I wasn’t able to find any information about sourcing on the Fuddrucker’s website, and they have not yet replied to my email inquiry. Instead, I looked for general information on raising buffalo, buffalo meat sources, and the potential for buffalo acidosis. The first thing I learned is that what we call buffalo are actually bison.

Because bison are grass-loving ruminants, they are prone to acidosis when fed grain, just like beef cattle.
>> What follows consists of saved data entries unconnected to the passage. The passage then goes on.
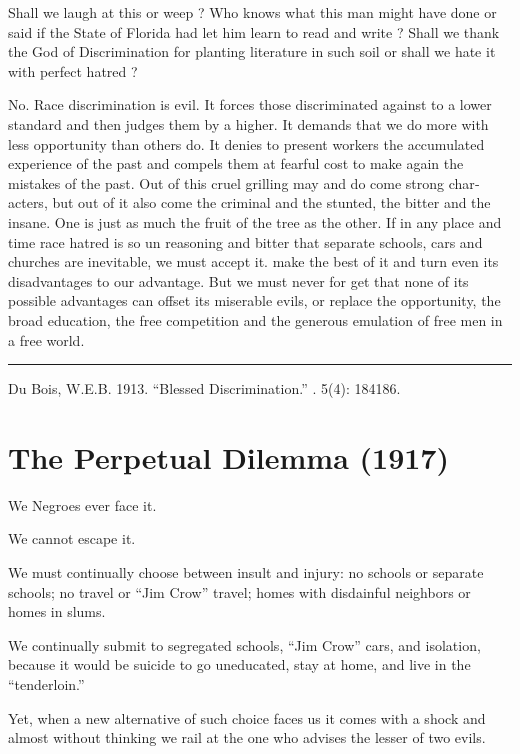 \documentclass[letterpaper,10pt,english]{jupyterBook}
\begin{document}
\sphinxAtStartPar
Shall we laugh at this or weep ? Who knows what this man might have done or said if the State of Florida had let him learn to read and write ? Shall we thank the God of Discrimination for planting literature in such soil or shall we hate it with perfect hatred ?

\sphinxAtStartPar
No. Race discrimination is evil. It forces those discriminated against to a lower standard and then judges them by a higher. It demands that we do more with less opportunity than others do. It denies to present workers the accumu­lated experience of the past and compels them at fearful cost to make again the mistakes of the past. Out of this cruel grilling may and do come strong char­acters, but out of it also come\sphinxhyphen{} the criminal and the stunted, the bitter and the insane. One is just as much the fruit of the tree as the other. If in any place and time race hatred is so un­ reasoning and bitter that separate
schools, cars and churches are inevita­ble, we must accept it. make the best of it and turn even its disadvantages to our advantage. But we must never for­ get that none of its possible advantages can offset its miserable evils, or replace the opportunity, the broad education, the free competition and the generous emul­ation of free men in a free world.


\bigskip\hrule\bigskip


\sphinxAtStartPar
{} Du Bois, W.E.B. 1913. “Blessed Discrimination.”  . 5(4): 184\sphinxhyphen{}186.


\section{The Perpetual Dilemma (1917)}
\label{\detokenize{Volumes/13/06/perpetual_dilemma:the-perpetual-dilemma-1917}}\label{\detokenize{Volumes/13/06/perpetual_dilemma::doc}}
\sphinxAtStartPar
We Negroes ever face it.

\sphinxAtStartPar
We cannot escape it.

\sphinxAtStartPar
We must continually choose between insult and injury: no schools or separate schools; no travel or “Jim Crow” travel; homes with disdainful neighbors or homes in slums.

\sphinxAtStartPar
We continually submit to segregated schools, “Jim Crow” cars, and isolation, because it would be suicide to go uneducated, stay at home, and live in the “tenderloin.”

\sphinxAtStartPar
Yet, when a new alternative of such choice faces us it comes with a shock and almost without thinking we rail at the one who advises the lesser of two evils.
\end{document}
Acidosis can contribute to E. coli, and last year, an outbreak of E. coli was linked to some “natural” bison meat [2]. Still, most bison are grain-fed on a feedlot for some time, usually the last 100 days or so of their lives [3][4]. Below, is a figure from the Bison Feedlot Production Factsheet from the Saskatchewan Ministry of Agriculture showing the major production practices.

Despite the picture I have in my head when I think of buffalo – wild creatures roaming the prairie - bison are generally raised in feedlots and on a diet that includes grain (see [2] for a good description of the contrast). The feedlots may be smaller, and certainly the lack of antibiotic usage is a step up from most CAFO beef. However, the bison are still being force-fed a diet that makes them sick. These wild animals are still confined in pens, the runoff and pollution from which do not appear any more restricted than for a cattle CAFO. In short, in terms of ethical implications, most bison meat is about the same as cattle meat raised on a small CAFO. Also, the Food Safety and Inspection Service (FSIS) of the USDA does not require inspections on bison meat [3].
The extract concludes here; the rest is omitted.